Tourner Shakespeare dans le texte, dans une ville moderne en guerre, voilà le pari fou imaginé par l'acteur britannique Ralph Fiennes. Le pari n'était pas évident, mais l'acteur devenu réalisateur l'a relevé avec brio, grâce à une mise en scène nerveuse et dynamique, à un scénario efficace de John Logan (scénariste de Gladiateur) et à une superbe brochette d'acteurs dont le beau Gerard Butler de 300, la poignante Vanessa Redgrave, Fiennes lui-même dans la peau de Coriolanus et, dans le rôle d'une militante survoltée, Lubna Azabal, que les Québécois ont découverte dans Incendies.

Coriolanus est l'histoire d'un héros maudit, un général-samouraï qui ne brille que sur le champ de bataille. Poussé par l'ambition de sa mère dans l'arène politique où il échoue lamentablement, il décide de se venger en pactisant avec son pire ennemi et en envahissant la ville qu'il a autrefois défendue. Bref, il est l'équivalent de Wolfe qui se retourne contre les siens et qui passe dans le camp de Montcalm.

Ralph Fiennes a eu l'idée audacieuse de porter Coriolanus à l'écran, il y a 10 ans, en incarnant le général maudit au théâtre, à Londres. «La dernière chose que je voulais faire, c'était un film d'époque de la Rome antique. Sans compter qu'au cours des 10 dernières années, les images que j'ai vu défiler à la télé depuis le 11 septembre en passant par l'Irak et l'Afghanistan m'ont confirmé que Coriolanus est une histoire de maintenant», a-t-il confié en conférence de presse. Pour Vanessa Redgrave, jouer Shakespeare dans le texte devant la caméra ne posait aucun problème. «C'est une langue que je pratique depuis longtemps et qui sort de ma bouche comme si elle venait de moi», a-t-elle dit, pendant que Gerard Butler opinait du bonnet, encore pâmé par cette grande actrice qu'il n'a cessé d'observer pendant le tournage à Belgrade, en Serbie.

Ralph Fiennes a tellement aimé son expérience qu'il rêve maintenant de tourner Cléopâtre, quelque part entre Rome et Le Caire. Il n'a pas encore de scénariste ni de producteur. Seulement un dialoguiste du nom de Shakespeare.

Khodorkovsky, l'oligarque sanctifié

Projections supplémentaires, bousculades, conférence de presse houleuse, le film événement hier était un documentaire, victime de deux cambriolages suspects et qui a bien failli ne jamais être présenté à Berlin. Tout simplement intitulé Khodorkovsky, le film porte sur l'oligarque et magnat du pétrole Mikhail Khodorkovsky, qui fut autrefois l'homme le plus riche de la Russie avant d'être accusé d'évasion fiscale et d'être envoyé dans une prison en Sibérie où il croupira jusqu'en 2016.

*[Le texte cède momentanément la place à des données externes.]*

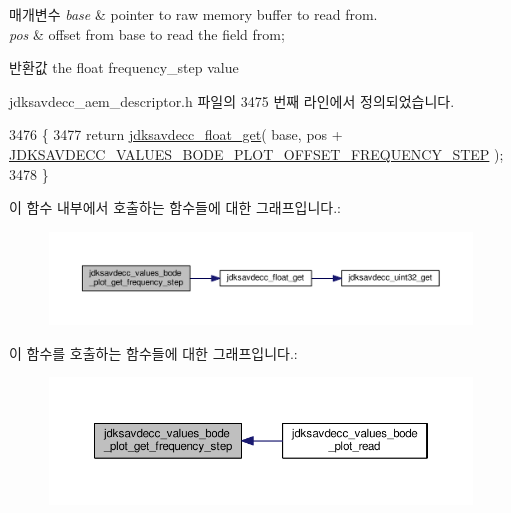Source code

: \begin{DoxyParams}{매개변수}
{\em base} & pointer to raw memory buffer to read from. \\
\hline
{\em pos} & offset from base to read the field from; \\
\hline
\end{DoxyParams}
\begin{DoxyReturn}{반환값}
the float frequency\+\_\+step value 
\end{DoxyReturn}


jdksavdecc\+\_\+aem\+\_\+descriptor.\+h 파일의 3475 번째 라인에서 정의되었습니다.


\begin{DoxyCode}
3476 \{
3477     \textcolor{keywordflow}{return} \hyperlink{group__endian_gadf6108d4d5f2936dd5018e4b80265c8c}{jdksavdecc\_float\_get}( base, pos + 
      \hyperlink{group__values__bode__plot_ga120aa390935ea7320a3f8e72108579d9}{JDKSAVDECC\_VALUES\_BODE\_PLOT\_OFFSET\_FREQUENCY\_STEP} );
3478 \}
\end{DoxyCode}


이 함수 내부에서 호출하는 함수들에 대한 그래프입니다.\+:
\nopagebreak
\begin{figure}[H]
\begin{center}
\leavevmode
\includegraphics[width=350pt]{group__values__bode__plot_ga9c15ecf092f10c2a1c179d73d09ee0e3_cgraph}
\end{center}
\end{figure}




이 함수를 호출하는 함수들에 대한 그래프입니다.\+:
\nopagebreak
\begin{figure}[H]
\begin{center}
\leavevmode
\includegraphics[width=350pt]{group__values__bode__plot_ga9c15ecf092f10c2a1c179d73d09ee0e3_icgraph}
\end{center}
\end{figure}


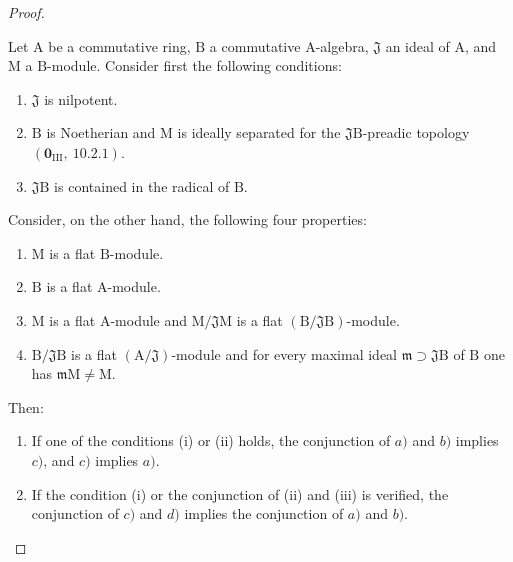 \begin{proof}
\begin{lemma}[11.3.10.2]
\label{IV.11.3.10.2}
Let $\mathrm{A}$ be a commutative ring, $\mathrm{B}$ a commutative $\mathrm{A}$-algebra, $\mathfrak{J}$ an ideal of $\mathrm{A}$, and $\mathrm{M}$ a $\mathrm{B}$-module. Consider first the following conditions:
\begin{enumerate}[label=\emph{(\roman*)}]
  \item $\mathfrak{J}$ is nilpotent.
  \item $\mathrm{B}$ is Noetherian and $\mathrm{M}$ is ideally separated for the $\mathfrak{J}\mathrm{B}$-preadic topology $(\mathbf{0}_{\mathrm{III}},~10.2.1)$.
  \item $\mathfrak{J}\mathrm{B}$ is contained in the radical of $\mathrm{B}$.
\end{enumerate}
Consider, on the other hand, the following four properties:
\begin{enumerate}[label=\emph{\alph*)}]
  \item $\mathrm{M}$ is a flat $\mathrm{B}$-module.
  \item $\mathrm{B}$ is a flat $\mathrm{A}$-module.
  \item $\mathrm{M}$ is a flat $\mathrm{A}$-module and $\mathrm{M}/\mathfrak{J}\mathrm{M}$ is a flat $(\mathrm{B}/\mathfrak{J}\mathrm{B})$-module.
  \item $\mathrm{B}/\mathfrak{J}\mathrm{B}$ is a flat $(\mathrm{A}/\mathfrak{J})$-module and for every maximal ideal $\mathfrak{m}\supset\mathfrak{J}\mathrm{B}$ of $\mathrm{B}$ one has $\mathfrak{m}\mathrm{M}\neq\mathrm{M}$.
\end{enumerate}
Then:
\begin{enumerate}[label=\arabic{enumi}\textsuperscript{o}]
  \item If one of the conditions (i) or (ii) holds, the conjunction of $a)$ and $b)$ implies $c)$, and $c)$ implies $a)$.
  \item {} If the condition (i) or the conjunction of (ii) and (iii) is verified, the conjunction of $c)$ and $d)$ implies the conjunction of $a)$ and $b)$.
\end{enumerate}
\end{lemma}


\end{proof}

Réalisé par Cyril Tuschi, jeune cinéaste allemand d'origine russe, le film dédouane et, en quelque sorte, sanctifie l'homme de 8 milliards, ami des Bush, qui a fait fortune en fondant la première banque privée russe puis en se lançant dans le pétrole.

Sa grande erreur fut de défier publiquement Vladimir Poutine, en finançant les partis de l'opposition, mais surtout en lui demandant devant les caméras de mettre fin à la corruption. Peu de temps après, lors d'un retour des États-Unis, des policiers armés ont fait irruption dans son jet privé et l'ont arrêté. Khodorkovsky avait été prévenu. Il aurait pu choisir la fuite et l'exil. Il a préféré revenir en Russie et devenir un symbole de la lutte contre l'autoritarisme de Vladimir Poutine.

Le film lui est très favorable, ce qui a provoqué un échange acrimonieux entre le réalisateur et un journaliste ukrainien qui lui a reproché d'avoir fait une victime d'un homme coupable devant la loi. Une des protagonistes du film, ancienne employée de Khodorkovsky et membre de son comité de soutien, a alors vertement rappelé à l'Ukrainien qu'il n'y avait ni loi ni justice en Russie, ni diversité politique non plus, et que l'exemple de courage et de résistance de Khodorkovsky est ce dont la Russie a le plus besoin en ce moment.

Plus tôt hier matin, le film russe Samedi innocent, portant sur la catastrophe nucléaire de Tchernobyl en 1986, évoquait une autre époque, mais le même État totalitaire. Morale de la journée hier: ce n'est pas parce qu'un mur est tombé à Berlin qu'il n'en reste pas plusieurs à abattre dans la Russie de Poutine.